Ways to prevent SQL Injection Attack & XSS in Java Web Application

Question

I'm writing a java class which would be invoked by a servlet filter and which checks for injection attack attempts and XSS for a java web application based on Struts. The InjectionAttackChecker class uses regex & java.util.regex.Pattern class to validate the input against the patterns specified in regex.

With that said, I have following questions:

1. What all special characters and character patterns (for example <>, ., --, <=, ==,>=) should be blocked so that injection attack could be prevented.
2. Is there any existing regex pattern which I could use as is?
3. I have to allow some of the special character patterns in some specific cases, some example values (to be allowed) are (used 'pipe' | character as a separator of different values) *Atlanta | #654,BLDG 8 #501 | Herpes simplex: chronic ulcer(s) (>1 mo. duration) or bronchitis, pneumonitis, or esophagitis | FUNC & COMP(date_cmp), "NDI & MALKP & HARS_IN(icd10, yes)" . What strategy should I adopt so that injection attack and XSS could be prevented but still allowing these character patterns.

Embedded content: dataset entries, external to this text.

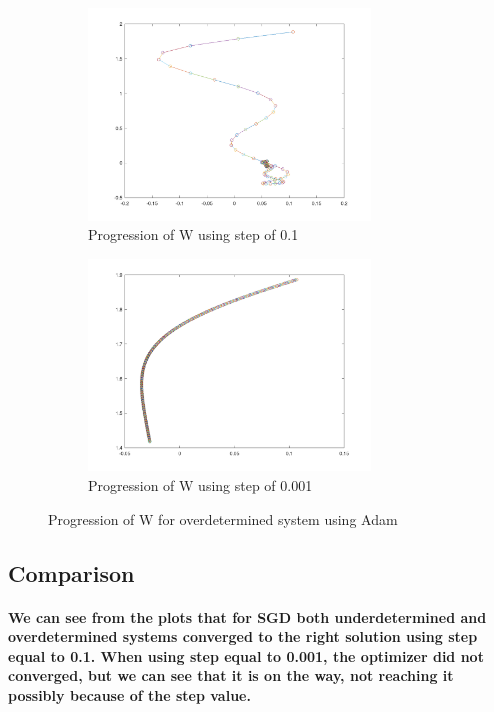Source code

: \documentclass[a4paper]{article}    %
\begin{document}
\begin{figure}[H]
    \centering
    \begin{subfigure}{0.48\textwidth}
        \centering
        \includegraphics[width=7.5cm]{adam_over_step_0_1}
        \caption{Progression of W using step of 0.1}
        \label{fig:adam-over-0_1}
    \end{subfigure}
    \hfill
    \begin{subfigure}{0.48\textwidth}
        \centering
        \includegraphics[width=7.5cm]{adam_over_step_0_001}
        \caption{Progression of W using step of 0.001}
        \label{fig:adam-over-0_001}
    \end{subfigure}
    \hfill
    \caption{Progression of W for overdetermined system using Adam}
    \label{fig:adam-over}
\end{figure}

\newpage

\subsection{Comparison}

\paragraph{We can see from the plots that for SGD both underdetermined and overdetermined systems converged to the right solution using step equal to 0.1. When using step equal to 0.001, the optimizer did not converged, but we can see that it is on the way, not reaching it possibly because of the step value.}
\end{document}
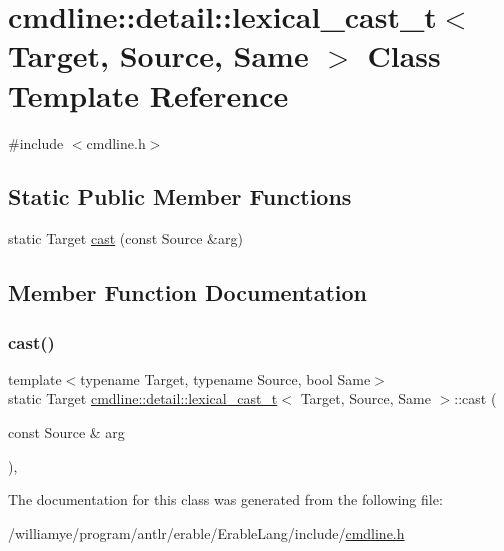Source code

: \hypertarget{classcmdline_1_1detail_1_1lexical__cast__t}{}\section{cmdline\+::detail\+::lexical\+\_\+cast\+\_\+t$<$ Target, Source, Same $>$ Class Template Reference}
\label{classcmdline_1_1detail_1_1lexical__cast__t}


{\ttfamily \#include $<$cmdline.\+h$>$}

\subsection*{Static Public Member Functions}
\begin{DoxyCompactItemize}
\item 
static Target \mbox{\hyperlink{classcmdline_1_1detail_1_1lexical__cast__t_a533dd7d81255f684abba07d6c1545b1b}{cast}} (const Source \&arg)
\end{DoxyCompactItemize}


\subsection{Member Function Documentation}
\mbox{\label{classcmdline_1_1detail_1_1lexical__cast__t_a533dd7d81255f684abba07d6c1545b1b}} 
\subsubsection{\texorpdfstring{cast()}{cast()}}
{\footnotesize\ttfamily template$<$typename Target, typename Source, bool Same$>$ \\
static Target \mbox{\hyperlink{classcmdline_1_1detail_1_1lexical__cast__t}{cmdline\+::detail\+::lexical\+\_\+cast\+\_\+t}}$<$ Target, Source, Same $>$\+::cast (\begin{DoxyParamCaption}\item[{const Source \&}]{arg }\end{DoxyParamCaption})\hspace{0.3cm}{\ttfamily [inline]}, {\ttfamily [static]}}



The documentation for this class was generated from the following file\+:\begin{DoxyCompactItemize}
\item 
/williamye/program/antlr/erable/\+Erable\+Lang/include/\mbox{\hyperlink{cmdline_8h}{cmdline.\+h}}\end{DoxyCompactItemize}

I hope I have mentioned the question clearly. But if I didn't, I apologize as its just my 2nd question. Please let me know if any clarification is needed.

Answer 1

Validating and binding all data is a must. Perform both client-side and server-side validatation, because 10% of people turn off JavaScript in their browsers.

Jeff Atwood has a nice blog about the topic that gives you a flavor for its complexity.

Answer 2

don't filter or block values.

1. you should ensure that when combining bits of text you do the proper type conversions :) ie: if you have a piece a string which is type HTML and a string which is type TEXT you should convert TEXT to HTML instead of blindly concatenating them. in haskell you can conveniently enforce this with the type system.

good html templating languages will escape by default. if you are generating XML/HTML then sometimes it is better to use DOM tools than a templating language. if you use a DOM tool then it removes a lot of these issues. unfortunately, DOM tool is usually crap compared to templating :)

2. if you take strings of type HTML from users you should sanitize it with a library to remove all not-good tags/attributes. there are lots of good whitelist html filters out there.
3. you should always use parameterized queries. ALWAYS! if you have to build up queries dynamically then build them up dynamically with parameters. don't ever combine non-SQL typed strings with SQL typed strings.

Answer 3

Take a look at the AntiSamy project [www.owasp.org]. I think it is exactly what you want; you can setup a filter to block certain tags. They also supply policy templates, the slashdot policy would be a good start, then add on the tags you require.

Also, there is a wealth of knowledge on the www.osasp.org website about securing your application.

What user 'nemo' says about using prepared statements and encoding should also be performed.

Answer 4

If you attempt to sanitize all the data on input, you're going to have a very difficult time of it. There are tons of tricks involving character encoding and such that will allow people to circumvent your filters. This impressive list is only some of the myriad things that can be done as SQL injections. You've also got to prevent HTML injection, JS injection, and potentially others. The only sure way of doing this is to encode the data where it is used in your application. Encode all the output you write to your web site, encode all of your SQL parameters. Be especially careful with the latter, as normal encoding will not work for non-string SQL parameters, as explained in that link. Use parameterized queries to be completely safe. Also note that you could theoretically encode your data at the time the user enters it and store it encoded in the database, but that only works if you're always going to be using the data in ways that use that type of encoding (i.e. HTML encoding if it will only ever be used with HTML; if it's used in SQL, you're not going to be protected). This is partially why the rule of thumb is to never store encoded data in the database and always encode on use.

Answer 5

Here's a pretty extensive article on that very subject.

I don't think you'll have a holy grail here though. I would also suggest trying to encode/decode the received text in some standard ways (uuencode, base64)

Answer 6

Based on your questions I am assuming you are attempting to filtering bad values. I personally feel that this method can get very complex very quickly and would recommend encoding values as an alternate method. Here is an IBM article on the subject that lays out the pros and cons of both methods, http://www.ibm.com/developerworks/tivoli/library/s-csscript/.

To avoid SQL injection attacks just use prepared statements instead of creating SQL strings.